本発明は、エンジンに取り付けられたレーザ発振器に電流を印加することによりレーザ光を発振させ、燃焼室内の混合気に集光させ着火することにより点火を行うレーザ点火装置に関する。
一般に、この種のレーザ点火装置としては、レーザ発振器から照射されたレーザをエンジンの燃焼室内で集光し、当該燃焼室内の混合気を着火させる装置が提案されている(たとえば、特許文献1参照)。
具体的には、燃料噴射弁であるインジェクタから供給された燃料は、吸気管あるいは燃焼室において空気と混合され、燃焼室内にて混合気を形成する。そして、燃焼室の混合気は、ピストンの往復運動により圧縮された後、上記レーザ発振器から照射したレーザ光の集光部でのエネルギー密度がある一定値以上に達するとブレイクダウンが引き起こされ、プラズマが生成し、その熱で着火燃焼して動力が得られる。
ところで、エンジンの燃焼室内の状態は、その時の運転状況、たとえば燃焼室の圧力、温度ならびにエンジンの回転速度、負荷などによって大きく変動する。
すべての運転領域において、確実な着火と燃焼速度の向上を図るためには、運転状況に合わせた最適なレーザの発振制御が必要であるが、従来のレーザ点火装置においては、エンジンの運転状況に応じた発振制御が十分になされていなかった。
また、エンジンに備え付けるレーザとしては、安定して点火が可能なパワー密度(集光部分における単位面積当たりのパワー)を有し、かつエンジン搭載が可能な小型のレーザが求められる。
レーザ光源の高パワー化技術として、Qスイッチングによる短パルス化がある。特に、Qスイッチ素子に受動Qスイッチング技術である可飽和吸収体を用いた半導体レーザ励起の固体レーザ光源が近年着目されている。
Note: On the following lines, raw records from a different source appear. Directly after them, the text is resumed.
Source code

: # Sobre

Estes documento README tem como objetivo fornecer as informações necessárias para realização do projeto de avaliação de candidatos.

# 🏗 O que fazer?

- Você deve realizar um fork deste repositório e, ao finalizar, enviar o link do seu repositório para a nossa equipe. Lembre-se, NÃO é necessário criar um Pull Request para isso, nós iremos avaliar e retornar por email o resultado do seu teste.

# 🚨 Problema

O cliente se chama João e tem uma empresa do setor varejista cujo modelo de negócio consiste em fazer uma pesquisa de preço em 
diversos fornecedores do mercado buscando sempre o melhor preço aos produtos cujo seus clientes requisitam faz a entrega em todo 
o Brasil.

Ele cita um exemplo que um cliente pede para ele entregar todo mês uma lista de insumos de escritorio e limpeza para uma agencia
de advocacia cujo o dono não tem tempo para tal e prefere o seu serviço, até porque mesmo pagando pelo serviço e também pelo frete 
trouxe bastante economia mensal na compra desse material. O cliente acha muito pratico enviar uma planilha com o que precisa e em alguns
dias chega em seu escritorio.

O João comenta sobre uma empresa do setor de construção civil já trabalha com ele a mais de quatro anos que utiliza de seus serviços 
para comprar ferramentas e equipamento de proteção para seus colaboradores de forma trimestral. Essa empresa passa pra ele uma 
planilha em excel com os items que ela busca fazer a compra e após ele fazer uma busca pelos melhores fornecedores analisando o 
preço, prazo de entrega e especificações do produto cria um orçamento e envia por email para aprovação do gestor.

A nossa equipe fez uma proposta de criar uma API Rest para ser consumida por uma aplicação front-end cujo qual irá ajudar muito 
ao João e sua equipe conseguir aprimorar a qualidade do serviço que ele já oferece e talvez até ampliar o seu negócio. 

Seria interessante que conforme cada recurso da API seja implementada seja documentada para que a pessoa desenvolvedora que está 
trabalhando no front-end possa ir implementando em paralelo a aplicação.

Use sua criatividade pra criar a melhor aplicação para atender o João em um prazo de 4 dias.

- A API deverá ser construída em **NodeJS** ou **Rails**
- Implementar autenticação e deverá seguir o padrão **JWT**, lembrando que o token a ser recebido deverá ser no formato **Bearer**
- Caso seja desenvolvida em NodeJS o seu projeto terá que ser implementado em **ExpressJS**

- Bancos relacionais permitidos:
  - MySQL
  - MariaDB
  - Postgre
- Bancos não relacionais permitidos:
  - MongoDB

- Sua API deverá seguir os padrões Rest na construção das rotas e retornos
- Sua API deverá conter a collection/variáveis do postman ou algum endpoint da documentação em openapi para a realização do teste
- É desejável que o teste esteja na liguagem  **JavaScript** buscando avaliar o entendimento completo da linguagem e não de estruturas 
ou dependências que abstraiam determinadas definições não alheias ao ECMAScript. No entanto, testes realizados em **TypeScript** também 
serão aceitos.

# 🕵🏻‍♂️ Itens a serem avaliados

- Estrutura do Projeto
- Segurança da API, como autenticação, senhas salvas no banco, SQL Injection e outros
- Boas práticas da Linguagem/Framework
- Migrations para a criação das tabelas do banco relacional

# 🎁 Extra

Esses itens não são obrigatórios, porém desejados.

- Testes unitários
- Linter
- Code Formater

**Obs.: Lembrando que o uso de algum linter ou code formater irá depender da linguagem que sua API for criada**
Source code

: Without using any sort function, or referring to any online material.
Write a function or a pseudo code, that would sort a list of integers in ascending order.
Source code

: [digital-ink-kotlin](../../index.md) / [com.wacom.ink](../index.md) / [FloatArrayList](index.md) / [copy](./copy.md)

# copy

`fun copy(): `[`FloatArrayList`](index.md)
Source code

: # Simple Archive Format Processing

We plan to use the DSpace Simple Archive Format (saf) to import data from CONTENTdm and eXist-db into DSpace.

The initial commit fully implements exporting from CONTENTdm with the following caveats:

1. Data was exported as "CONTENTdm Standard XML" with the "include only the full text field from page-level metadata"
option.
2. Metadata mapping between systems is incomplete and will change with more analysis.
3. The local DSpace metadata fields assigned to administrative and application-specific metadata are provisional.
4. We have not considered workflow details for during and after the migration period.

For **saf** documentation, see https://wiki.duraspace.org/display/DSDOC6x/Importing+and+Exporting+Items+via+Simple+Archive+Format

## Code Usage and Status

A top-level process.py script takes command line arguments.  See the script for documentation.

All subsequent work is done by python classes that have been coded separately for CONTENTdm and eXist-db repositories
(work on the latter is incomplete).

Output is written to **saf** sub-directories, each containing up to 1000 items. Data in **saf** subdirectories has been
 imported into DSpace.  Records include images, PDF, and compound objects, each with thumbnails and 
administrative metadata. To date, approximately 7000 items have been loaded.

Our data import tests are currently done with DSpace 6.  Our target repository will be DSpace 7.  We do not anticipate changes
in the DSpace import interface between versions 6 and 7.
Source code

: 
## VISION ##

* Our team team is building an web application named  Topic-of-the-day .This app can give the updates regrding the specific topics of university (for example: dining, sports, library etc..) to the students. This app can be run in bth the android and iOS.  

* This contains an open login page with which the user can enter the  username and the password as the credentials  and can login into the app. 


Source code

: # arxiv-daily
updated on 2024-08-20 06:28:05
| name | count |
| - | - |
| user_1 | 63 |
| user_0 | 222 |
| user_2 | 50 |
これは、レーザ媒質、Qスイッチ素子である可飽和吸収体、さらにレーザ媒質および可飽和吸収体の外側に配置されたミラーにより構成される共振器と、この共振器に励起光を入射する励起光源とを備えるという簡易な構成(特許文献2、非特許文献1参照)で、かつ小型であるという点でエンジン搭載の面で好適であるが、あらゆるエンジン条件で安定した着火を得るには、不十分である。
特開10−196471号公報 特開2003−198019号公報 信学技報 LQE2004−6
本発明は、上記問題に鑑みてなされたものであり、エンジンに取り付けられたレーザ発振器に電流を印加することによりレーザ光を発振させ、燃焼室内の混合気に集光させ着火することにより点火を行うレーザ点火装置において、エンジンの運転状況に応じた適切な発振制御を可能とすることを目的とする。
また、本発明は、受動Qスイッチング技術である可飽和吸収体を用いたレーザ点火装置において、パルス幅の短縮を行いパワー密度の増大が図れ、低エネルギーのレーザでも安定したエンジンの着火性を実現することを、他の目的とする。
上記目的を達成するため、請求項1に記載の発明では、混合気の着火、燃焼が行われる燃焼室(201)を有するエンジンに取り付けられ、電流を印加することによりレーザ光を発振するレーザ発振器(10)を備えており、燃焼室(201)内にて圧縮された前記混合気に対し、レーザ発振器(10)からの前記レーザ光を集光させ着火することにより点火を行うレーザ点火装置において、前記エンジンの運転状態を示すエンジン条件に基づいて、レーザ発振器(10)に印加する電流を制御することによりレーザ発振器(10)から発振されるレーザ光の出力エネルギーを制御することを特徴としている。
本発明のレーザ点火装置においては、レーザ発振器(10)は電流を印加することによりレーザ光を発振するものであり、このようなレーザ発振器(10)は、印加電流の大きさでレーザ光の出力エネルギーが変わるものである。
そのため、エンジン条件に基づいてレーザ発振器(10)への印加電流を制御することにより、本発明のレーザ点火装置においては、エンジンの運転状況に応じた適切な発振制御が可能となる。
ここで、請求項2に記載の発明のように、請求項1に記載のレーザ点火装置においては、前記エンジン条件として燃焼室(201)内の圧力を算出し、この算出された圧力に基づいてレーザ発振器(10)に印加する電流を制御することによりレーザ発振器(10)から発振されるレーザ光の出力エネルギーを制御するものにできる。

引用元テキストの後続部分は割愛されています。